I recently had some flight/airport time to catch up on a couple articles I've been meaning to read.

What is a good test case by Cem Kaner
This is a good summary for people new to software testing.  I'm a strong believer in using multiple "test styles" and test activities as part of an overall testing strategy.  This paper breaks black box testing into Function, Domain, Specification, Risk-based, Stress, Regression, User, Scenario, State-model based, High volume automated and Exploratory testing.  Internally we may use different terms, but hit most of these categories in some form.   For example, in addition to functional testing, which is probably the dominant style, we also do stress, capacity, security, specification (feature specs as well as others Logo requirement and Accessiblity/Section 508 etc), scenario and exploratory testing.  We do “User” testing through both dogfooding our product as well as through betas and early adopter programs.  My team has a few pilot projects with State-model based testing, but it’s limited right at the moment.  We have recently done a lot more high volume automated testing on our IDE features, where we take arbitrary code and apply generic tests to it.  This has been pretty successful.  We’ve taken our compiler test suite of 20,000+ language tests and run in through this engine and have found a number of bugs we didn’t with traditional methods.

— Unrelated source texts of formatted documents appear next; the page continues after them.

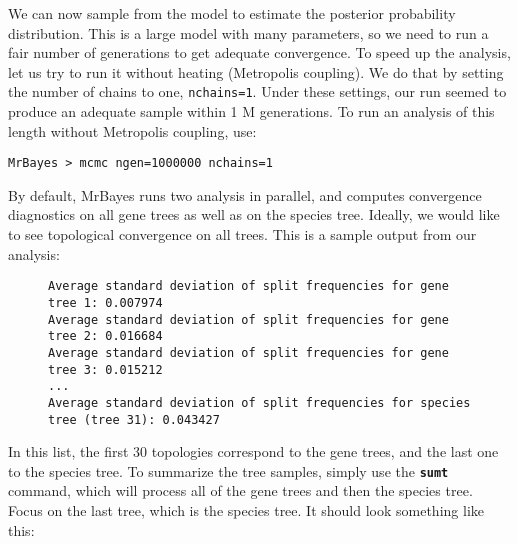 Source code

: \documentclass[12pt]{book}
\newcommand{\ttt}[1]{\texttt{#1}}
\newcommand{\tb}[1]{\ttt{\textbf{#1}}}
\begin{document}
We can now sample from the model to estimate the posterior probability distribution. This is a
large model with many parameters, so we need to run a fair number of generations to get adequate
convergence. To speed up the analysis, let us try to run it without heating (Metropolis coupling).
We do that by setting the number of chains to one, \texttt{nchains=1}. Under these settings, our
run seemed to produce an adequate sample within 1 M generations. To run an analysis of this length
without Metropolis coupling, use:

\begin{Verbatim}
MrBayes > mcmc ngen=1000000 nchains=1
\end{Verbatim}

By default, MrBayes runs two analysis in parallel, and computes convergence diagnostics on all gene
trees as well as on the species tree. Ideally, we would like to see topological convergence on all
trees. This is a sample output from our analysis:

\begin{figure}[h]
\centering
\begin{BVerbatim}
Average standard deviation of split frequencies for gene tree 1: 0.007974
Average standard deviation of split frequencies for gene tree 2: 0.016684
Average standard deviation of split frequencies for gene tree 3: 0.015212
...
Average standard deviation of split frequencies for species tree (tree 31): 0.043427
\end{BVerbatim}
\end{figure}

In this list, the first 30 topologies correspond to the gene trees, and the last one to the species
tree. To summarize the tree samples, simply use the \tb{sumt} command, which will process all of
the gene trees and then the species tree. Focus on the last tree, which is the species tree. It
should look something like this:
\end{document}
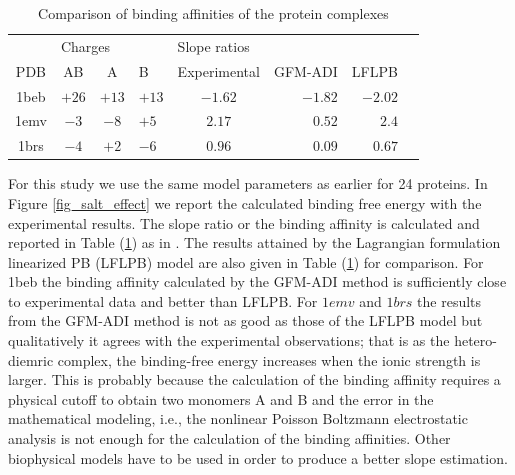 \begin{table}[!t]
\begin{center}
\begin{tabular}{ccclcrrr}
\hline
\multicolumn{1}{c}{}           & \multicolumn{3}{l}{Charges} & \multicolumn{3}{l}{Slope ratios} \\
 PDB  & AB    & A     & B      & Experimental & GFM-ADI & LFLPB   \\ \hline
 1beb & $+26$ & $+13$ & $+13$  & $-1.62$      & $-1.82$ & $-2.02$ \\ %
 1emv & $-3$  & $-8$  & $+5$   & $2.17$       & $0.52$  & $2.4$   \\
 1brs & $-4$  & $+2$  & $-6$   & $0.96$		  &	$0.09$ & $0.67$ 	  \\
	 \hline
\end{tabular}
\caption{Comparison of binding affinities of the protein complexes}
\label{tab_salt_effect}
\end{center}
\end{table}

 
For this study we use the same model parameters as earlier for 24 proteins. In Figure \ref{fig_salt_effect} we report the calculated binding free energy with the experimental results. The slope ratio or the binding affinity is calculated and reported in Table (\ref{tab_salt_effect}) as in \cite{Zhao2011}. The results attained by the Lagrangian formulation linearized PB (LFLPB) model \cite{Zhan2011} are also given in Table (\ref{tab_salt_effect}) for comparison. For 1beb the binding affinity calculated by the GFM-ADI method is sufficiently close to experimental data and better than LFLPB. For $1emv$ and $1brs$ the results from the GFM-ADI method is not as good as those of the LFLPB model but qualitatively it agrees with the experimental observations; that is as the hetero-diemric complex, the binding-free energy increases when the ionic strength is larger. This is probably because the calculation of the binding affinity requires a physical cutoff to obtain two monomers A and B and the error in the mathematical modeling, i.e., the nonlinear Poisson Boltzmann electrostatic analysis is not enough for the calculation of the binding affinities. Other biophysical models have to be used in order to produce a better slope estimation.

A Critique of Software Defect Prediction Models by Norman E. Fenton and Martin Neil
A Decision-Analytic Stopping Rule for Validation of Commercial Software Systems by Tom Chávez
Both papers related to predicting bugs and had interesting approaches, which I want to look into more when I get more time.  I appreciate the point in Fenton and Neil’s paper about testing effort and testability needing to be part of the equation.   They make a good point that variables such as developer skills are very important and can be more important than module size or complexity in bug rates.  If these are held constant, it’s more valid, but a magic number like the “Goldilocks’s Conjecture” that says there’s an ideal module size is suspect.

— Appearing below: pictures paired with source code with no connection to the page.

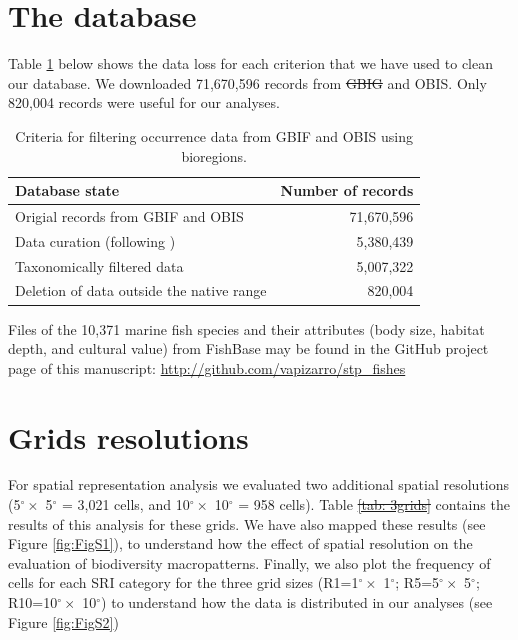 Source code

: \documentclass[12pt,authoryear]{elsarticle}
\providecommand{\DIFaddtex}[1]{{\protect\color{blue}\uwave{#1}}} %
\providecommand{\DIFdeltex}[1]{{\protect\color{red}\sout{#1}}}                      %
\providecommand{\DIFaddbegin}{} %
\providecommand{\DIFaddend}{} %
\providecommand{\DIFdelbegin}{} %
\providecommand{\DIFdelend}{} %
\providecommand{\DIFaddbeginFL}{} %
\providecommand{\DIFaddendFL}{} %
\providecommand{\DIFdelbeginFL}{} %
\providecommand{\DIFdelendFL}{} %
\providecommand{\DIFadd}[1]{\texorpdfstring{\DIFaddtex{#1}}{#1}} %
\providecommand{\DIFdel}[1]{\texorpdfstring{\DIFdeltex{#1}}{}} %
\begin{document}
\clearpage
\appendix

\section{The database}
Table \ref{tab:data cleaning} below shows the data loss for each criterion that we have used to clean our database. We downloaded 71,670,596 records from \DIFdelbegin \DIFdel{GBIG }\DIFdelend \DIFaddbegin \DIFadd{GBIF }\DIFaddend and OBIS. Only 820,004 records were useful for our analyses.

\begin{table}[h]
\centering
\DIFdelbeginFL %
\DIFdelendFL \DIFaddbeginFL \begin{tabular}{ l  r }

\DIFaddendFL \textbf{Database state} & \textbf{Number of records}\\ 
  \hline
  \DIFaddbeginFL \hline
  \DIFaddendFL Origial records from GBIF and OBIS & 71,670,596 \\ 
  Data curation (following  \cite{zizka2020}) & 5,380,439\\
  Taxonomically filtered data & 5,007,322\\ 
  Deletion of data outside the native range & 820,004\\ 
  \hline
   \DIFaddbeginFL \hline
\DIFaddendFL \end{tabular}
\caption{Criteria for filtering occurrence data from GBIF and OBIS using bioregions.}
\label{tab:data cleaning}
\end{table}

Files of the 10,371 marine fish species and their attributes (body size, habitat depth, and cultural value) from FishBase may be found in the GitHub project page of this manuscript: \href{https://github.com/vapizarro/stp_fishes}{http://github.com/vapizarro/stp\_fishes}



\section{Grids resolutions}

For spatial representation analysis we evaluated two additional spatial resolutions (5$^\circ \times$ 5$^\circ$ = 3,021 cells, and 10$^\circ \times$ 10$^\circ$ = 958 cells). Table \DIFdelbegin \DIFdel{\ref{tab: 3grids} }\DIFdelend \DIFaddbegin \DIFadd{\ref{tab: percentage} }\DIFaddend contains the results of this analysis for these grids. We have also mapped these results (see Figure \ref{fig:FigS1}), to understand how the effect of spatial resolution on the evaluation of biodiversity macropatterns. Finally, we also plot the frequency of cells for each SRI category for the three grid sizes (R1=1$^\circ \times$ 1$^\circ$; R5=5$^\circ \times$ 5$^\circ$; R10=10$^\circ \times$ 10$^\circ$) to understand how the data is distributed in our analyses (see Figure \ref{fig:FigS2})
\end{document}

Chávez’s stopping rule paper also sounds promising, although in general I think we are still a long way from being able to rely on numbers alone.  I think we will still rely a lot on people’s experience and gut feel for setting schedules and determining when to ship.  We do something internally (and I’m sure many other software projects out there do the same), which we call “bake-time”, where we might have zero ship stoppers at a given point in time, but we still want to wait before we ship because of the possibility of unfound bugs.  Historically last minute ship stoppers have popped up due to hard to predict activities (if we knew what they were we’d do those tests ahead of time).   Typically it’s a result of someone intentionally doing creative testing or performing a real world scenario people hadn’t thought of yet.  It’s a challenge to anticipate what these are, but it’s this hunt that makes for some very exciting and creative testing.

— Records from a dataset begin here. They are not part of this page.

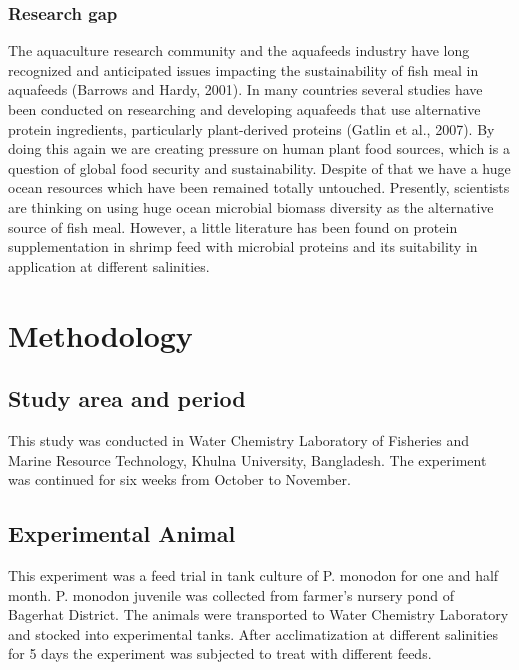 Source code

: \documentclass[
]{book}
\begin{document}
\hypertarget{research-gap}{%
\subsection{Research gap}\label{research-gap}}

The aquaculture research community and the aquafeeds industry have long
recognized and anticipated issues impacting the sustainability of fish
meal in aquafeeds (Barrows and Hardy, 2001). In many countries several
studies have been conducted on researching and developing aquafeeds that
use alternative protein ingredients, particularly plant-derived proteins
(Gatlin et al., 2007). By doing this again we are creating pressure on
human plant food sources, which is a question of global food security
and sustainability. Despite of that we have a huge ocean resources which
have been remained totally untouched. Presently, scientists are thinking
on using huge ocean microbial biomass diversity as the alternative
source of fish meal. However, a little literature has been found on
protein supplementation in shrimp feed with microbial proteins and its
suitability in application at different salinities.

\hypertarget{methodology}{%
\chapter{Methodology}\label{methodology}}

\hypertarget{study-area-and-period}{%
\section{Study area and period}\label{study-area-and-period}}

This study was conducted in Water Chemistry Laboratory of Fisheries and Marine Resource Technology, Khulna University, Bangladesh. The experiment was continued for six weeks from October to November.

\hypertarget{experimental-animal}{%
\section{Experimental Animal}\label{experimental-animal}}

This experiment was a feed trial in tank culture of P. monodon for one and half month. P. monodon juvenile was collected from farmer's nursery pond of Bagerhat District. The animals were transported to Water Chemistry Laboratory and stocked into experimental tanks. After acclimatization at different salinities for 5 days the experiment was subjected to treat with different feeds.
\end{document}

Internally, we use a low tech but relatively accurate method of predicting bug rates with historical data.  We look at the shape of active and incoming bug graphs from previous product cycles and incoming rates from test passes and fixed rates to help predict our dates.  One interesting observation is that while we are driving to hit zero bugs for a even milestone, the total number of bugs stays roughly constant if add the current milestone’s bugs with the bug pushed off to the next milestone, however, the make-up of these bugs changes to weigh the low priority and lower severity variety over time.

I’d be interested to know if other people have implemented an bug predicting or stopping rules.